If you’re feeling high levels of prolonged stress, you may be experiencing study burnout. Psychology Today said, “Study burnout is a state of chronic stress that leads to physical and emotional exhaustion.” Students commonly undergo high levels of prolonged stress around exam time, often leaving a feeling of burnout.  

Some significant symptoms may include: reduced ability to absorb information, lack of motivation, intellectual exhaustion and a decline in academic performance. If these may sound familiar, it’s key to handle your stress as soon as possible. Burnout continuously gets worse unless you make effective decisions of intervention such as breaking bad habits and mental state of mind, procrastination or obsessive studying. Tackling too much can also contribute to burnout if you don’t recognize your limits. 

These tips can help curb the burnout by reducing stress, saving time and improving mental efficiency and function:   

Plan out your study schedule before an exam or deadline to avoid last-minute cramming. Plan out when you’ll study and what you’ll be working on in each session. Planners are a great time management tool and aid those who struggle to prioritize their tasks.  

It’s important to set realistic goals when managing homework and study sessions. Planning a two-hour study session doesn’t mean studying for two hours straight. Excessive studying can actually lead to a decrease in mental efficiency. Building up exhaustion can end up costing you time and actually lessen your results in the long run. Pulling an “all-nighter” might mean a harder time retaining information rather than if you had studied for 10 minutes and had a good night’s rest.  

Take a few breaks accordingly, at least 10 or 15 minutes each. This time can be utilized to refuel, clear your mind and get some fresh air. Breaks help you recharge. Time spent outdoors allows more oxygen to get to your brain, which improves function, concentration and motivation.  

Some mornings it’s hard to get out of bed, especially if you’re experiencing burnout. Cultivating a morning routine can help you start the day off well.
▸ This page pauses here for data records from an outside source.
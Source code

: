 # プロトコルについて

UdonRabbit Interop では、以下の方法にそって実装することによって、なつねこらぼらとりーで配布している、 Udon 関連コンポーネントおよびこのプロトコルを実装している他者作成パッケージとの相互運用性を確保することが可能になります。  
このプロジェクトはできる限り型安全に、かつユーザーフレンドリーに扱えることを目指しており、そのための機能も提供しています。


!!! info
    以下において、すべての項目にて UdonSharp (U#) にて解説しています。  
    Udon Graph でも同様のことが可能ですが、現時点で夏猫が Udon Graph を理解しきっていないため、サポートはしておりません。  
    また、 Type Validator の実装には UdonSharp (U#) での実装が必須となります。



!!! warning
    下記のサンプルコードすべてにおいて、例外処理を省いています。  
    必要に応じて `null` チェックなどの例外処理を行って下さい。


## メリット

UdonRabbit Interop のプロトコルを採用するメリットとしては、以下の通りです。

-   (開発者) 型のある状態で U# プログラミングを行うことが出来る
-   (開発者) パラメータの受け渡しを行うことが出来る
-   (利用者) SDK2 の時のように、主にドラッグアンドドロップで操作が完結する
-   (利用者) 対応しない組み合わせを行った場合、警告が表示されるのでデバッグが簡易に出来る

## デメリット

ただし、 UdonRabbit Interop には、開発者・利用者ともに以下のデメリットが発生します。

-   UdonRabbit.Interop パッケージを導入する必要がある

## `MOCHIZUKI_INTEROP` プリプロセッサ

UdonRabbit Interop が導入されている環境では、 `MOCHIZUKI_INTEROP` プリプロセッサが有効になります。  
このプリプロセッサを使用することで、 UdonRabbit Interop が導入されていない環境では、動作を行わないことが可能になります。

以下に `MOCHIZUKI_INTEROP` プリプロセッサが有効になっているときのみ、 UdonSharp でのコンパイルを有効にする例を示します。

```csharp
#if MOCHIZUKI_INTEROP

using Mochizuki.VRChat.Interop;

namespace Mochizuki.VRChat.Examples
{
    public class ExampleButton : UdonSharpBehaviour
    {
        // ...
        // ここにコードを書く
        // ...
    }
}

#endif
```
Brew your favorite coffee, shower with your favorite scented soap or meditate! If the first action of your morning is something you enjoy, you’ll set yourself up for a positive mindset for the rest of the day.  
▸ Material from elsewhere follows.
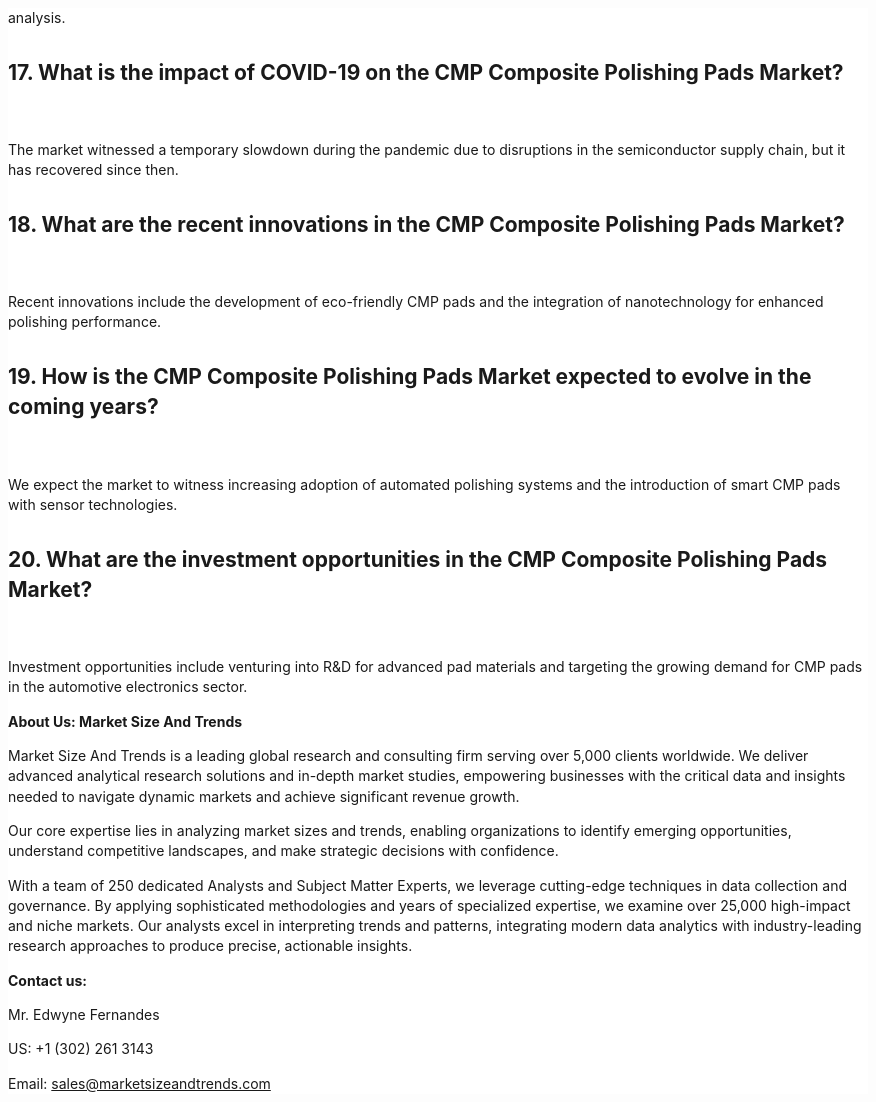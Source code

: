 analysis.</p> <h2>17. What is the impact of COVID-19 on the CMP Composite Polishing Pads Market?</h2> <p>&nbsp;</p><p>The market witnessed a temporary slowdown during the pandemic due to disruptions in the semiconductor supply chain, but it has recovered since then.</p> <h2>18. What are the recent innovations in the CMP Composite Polishing Pads Market?</h2> <p>&nbsp;</p><p>Recent innovations include the development of eco-friendly CMP pads and the integration of nanotechnology for enhanced polishing performance.</p> <h2>19. How is the CMP Composite Polishing Pads Market expected to evolve in the coming years?</h2> <p>&nbsp;</p><p>We expect the market to witness increasing adoption of automated polishing systems and the introduction of smart CMP pads with sensor technologies.</p> <h2>20. What are the investment opportunities in the CMP Composite Polishing Pads Market?</h2> <p>&nbsp;</p><p>Investment opportunities include venturing into R&D for advanced pad materials and targeting the growing demand for CMP pads in the automotive electronics sector.</p></body></html></p><p><strong>About Us:&nbsp;Market Size And Trends</strong></p><p>Market Size And Trends&nbsp;is a leading global research and consulting firm serving over 5,000 clients worldwide. We deliver advanced analytical research solutions and in-depth market studies, empowering businesses with the critical data and insights needed to navigate dynamic markets and achieve significant revenue growth.</p><p>Our core expertise lies in analyzing market sizes and trends, enabling organizations to identify emerging opportunities, understand competitive landscapes, and make strategic decisions with confidence.</p><p>With a team of 250 dedicated Analysts and Subject Matter Experts, we leverage cutting-edge techniques in data collection and governance. By applying sophisticated methodologies and years of specialized expertise, we examine over 25,000 high-impact and niche markets. Our analysts excel in interpreting trends and patterns, integrating modern data analytics with industry-leading research approaches to produce precise, actionable insights.</p><p><strong>Contact us:</strong></p><p>Mr. Edwyne Fernandes</p><p>US: +1 (302) 261 3143</p><p>Email: <a href="mailto:sales@marketsizeandtrends.com">sales@marketsizeandtrends.com</a>&nbsp;</p>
Proper diet and exercise are essential for your mental function. During sleep, our body uses up its storage of glucose and carbohydrates. It’s important to refuel with breakfast to replenish the energy you’ll need to keep you going throughout the day. Stick to protein, vegetables, fruit and water. Avoid foods high in sugar and salt, as well as processed foods. 30 minutes of high-intensity cardio exercise can improve your daily routine by helping you de-stress.  
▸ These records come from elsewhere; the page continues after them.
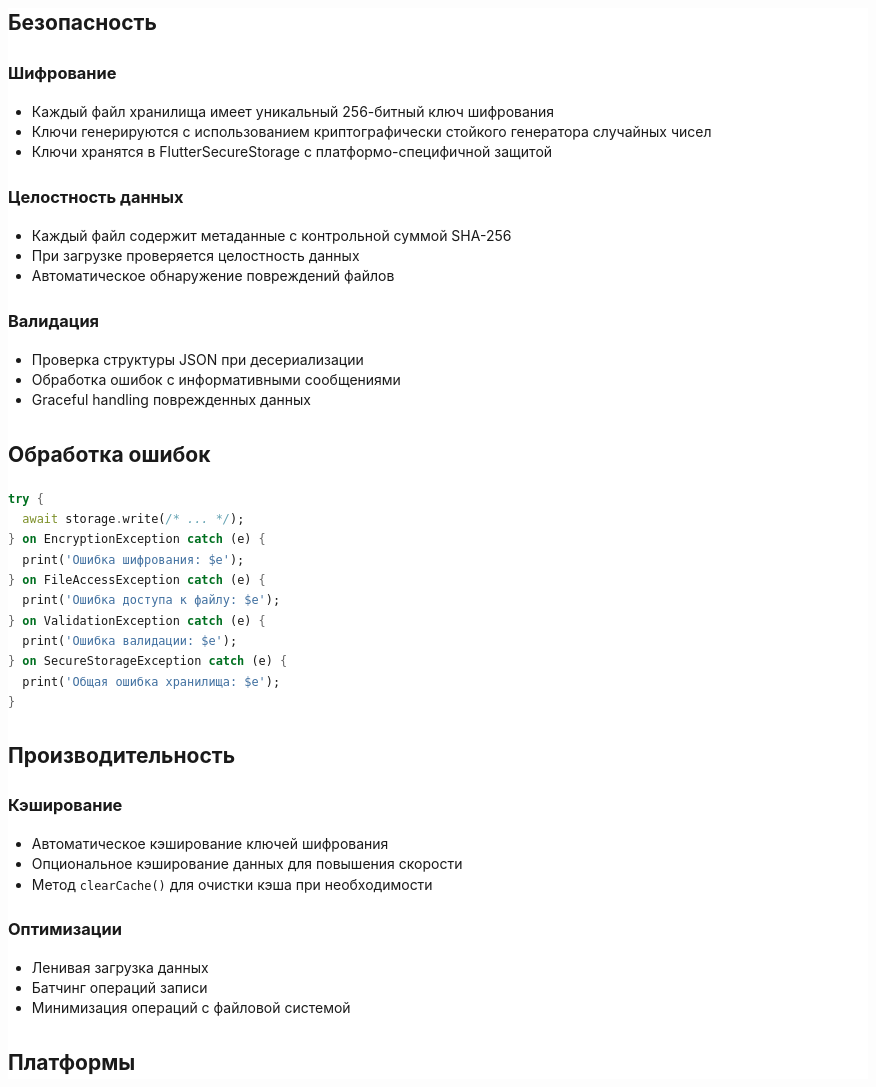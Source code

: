 ## Безопасность

### Шифрование

- Каждый файл хранилища имеет уникальный 256-битный ключ шифрования
- Ключи генерируются с использованием криптографически стойкого генератора случайных чисел
- Ключи хранятся в FlutterSecureStorage с платформо-специфичной защитой

### Целостность данных

- Каждый файл содержит метаданные с контрольной суммой SHA-256
- При загрузке проверяется целостность данных
- Автоматическое обнаружение повреждений файлов

### Валидация

- Проверка структуры JSON при десериализации
- Обработка ошибок с информативными сообщениями
- Graceful handling поврежденных данных

## Обработка ошибок

```dart
try {
  await storage.write(/* ... */);
} on EncryptionException catch (e) {
  print('Ошибка шифрования: $e');
} on FileAccessException catch (e) {
  print('Ошибка доступа к файлу: $e');
} on ValidationException catch (e) {
  print('Ошибка валидации: $e');
} on SecureStorageException catch (e) {
  print('Общая ошибка хранилища: $e');
}
```

## Производительность

### Кэширование

- Автоматическое кэширование ключей шифрования
- Опциональное кэширование данных для повышения скорости
- Метод `clearCache()` для очистки кэша при необходимости

### Оптимизации

- Ленивая загрузка данных
- Батчинг операций записи
- Минимизация операций с файловой системой

## Платформы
Burnout often occurs because of stress and exhaustion. Spending every weekend out late while the week is already draining doesn’t help. Give yourself time to relax and recoup. Finding that balance between responsibilities and relaxation is critical. Take a walk, cook your favorite comfort meal, take a bath scented with your favorite essential oil and Epsom salt. Utilize this time to find inspiration to pick yourself up and get going. Feeding your mind with positive thoughts helps in feeling less drained with the negative emotions you’re experiencing.  

Of course, if you’ve tried all of these strategies and are still finding yourself struggling, don’t be afraid to seek help! TAMU-CC offers terrific academic support from the Counseling Center and CASA.